System Design: Pub/Sub Messaging Pattern
The publish-subscribe pattern fundamentally changes how components communicate. Instead of service A directly calling service B (request-response), service A publishes an event to a topic, and any...
Key Insights
- Pub/Sub decouples producers from consumers, enabling independent scaling and deployment, but introduces complexity around message ordering, delivery guarantees, and debugging distributed flows.
- Choose your delivery semantics deliberately: at-least-once delivery with idempotent handlers is the pragmatic default for most systems; exactly-once is expensive and often unnecessary.

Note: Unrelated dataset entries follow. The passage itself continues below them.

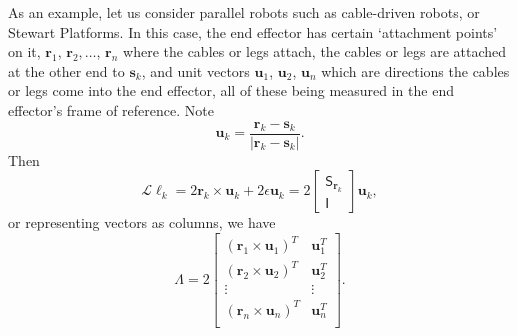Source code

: \documentclass[reqno,12pt]{amsart}
\newcommand\starop[1]{\mathsf S_{#1}}
\begin{document}
As an example, let us consider parallel robots such as cable-driven robots, or Stewart Platforms.  In this case, the end effector has certain `attachment points' on it, $\bm r_1$, $\bm r_2,\dots$, $\bm r_n$ where the cables or legs attach, the cables or legs are attached at the other end to $\bm s_k$,
and unit vectors $\bm u_1$, $\bm u_2$, $\bm u_n$ which are directions the cables or legs come into the end effector, all of these being measured in the end effector's frame of reference.  Note
\begin{equation}
\bm u_k = \frac{\bm r_k - \bm s_k}{|\bm r_k - \bm s_k|} .
\end{equation}
Then
\begin{equation}
\label{L ell_k}
\mathcal L \ell_k = 2 \bm r_k \times \bm u_k + 2 \epsilon \bm u_k = 2 \begin{bmatrix} \starop{\bm r_k} \\ \mathsf I \end{bmatrix} \bm u_k,
\end{equation}
or representing vectors as columns, we have
\begin{equation}
\label{Lambda stewart platform}
\mathsf\Lambda = 2 \begin{bmatrix}
(\bm r_1 \times \bm u_1)^T & \bm u_1^T \\
(\bm r_2 \times \bm u_2)^T & \bm u_2^T \\
\vdots & \vdots \\
(\bm r_n \times \bm u_n)^T & \bm u_n^T \\
\end{bmatrix} .
\end{equation}
\end{document}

- The right pub/sub technology depends on your throughput requirements, ordering guarantees, and operational capacity—Redis for simplicity, Kafka for scale, managed services for reduced ops burden.
Introduction to Pub/Sub
The publish-subscribe pattern fundamentally changes how components communicate. Instead of service A directly calling service B (request-response), service A publishes an event to a topic, and any interested services subscribe to receive it. The publisher doesn’t know or care who’s listening.
This inversion matters. In request-response, the caller must know the callee’s address, handle its failures, and wait for its response. With pub/sub, the publisher fires and forgets. Subscribers can be added, removed, or scaled without touching publisher code.
The trade-off is visibility. When service A calls service B, you can trace the request. When service A publishes “OrderCreated” and services B, C, and D react, understanding system behavior requires distributed tracing and careful logging. Pub/sub trades direct control for flexibility.
Core Components & Architecture
Every pub/sub system has three actors:
Publishers produce messages without knowledge of subscribers. They send messages to topics (or channels, or exchanges—terminology varies by system).
Message Broker receives messages from publishers, stores them (durably or transiently), and routes them to subscribers. The broker is the decoupling layer. Popular brokers include Kafka, RabbitMQ, and Redis.
Subscribers register interest in specific topics and receive matching messages. They can filter messages, process them synchronously or asynchronously, and acknowledge receipt.
The architecture looks like this: Publishers connect to the broker and push messages to named topics. The broker maintains subscriber registrations and either pushes messages to subscribers or allows them to pull. Subscribers process messages and acknowledge completion.
// Core pub/sub abstractions
interface Message<T = unknown> {
id: string;
topic: string;
payload: T;
timestamp: Date;
metadata: Record<string, string>;
}
interface Publisher {
publish<T>(topic: string, payload: T, metadata?: Record<string, string>): Promise<void>;
}
interface Subscriber {
subscribe<T>(
topic: string,
handler: (message: Message<T>) => Promise<void>
): Promise<Subscription>;
}
interface Subscription {
unsubscribe(): Promise<void>;
}
// Message acknowledgment for reliable delivery
interface AcknowledgeableMessage<T> extends Message<T> {
ack(): Promise<void>;
nack(requeue?: boolean): Promise<void>;
}
These interfaces capture the essential contract. Publishers don’t return responses—they confirm the broker received the message. Subscribers receive messages with enough context to process them and signal completion.
When to Use Pub/Sub
Pub/sub shines in specific scenarios:
Event-driven architectures: When actions in one service should trigger reactions in others. Order placed? Notify inventory, shipping, and analytics services via a single published event.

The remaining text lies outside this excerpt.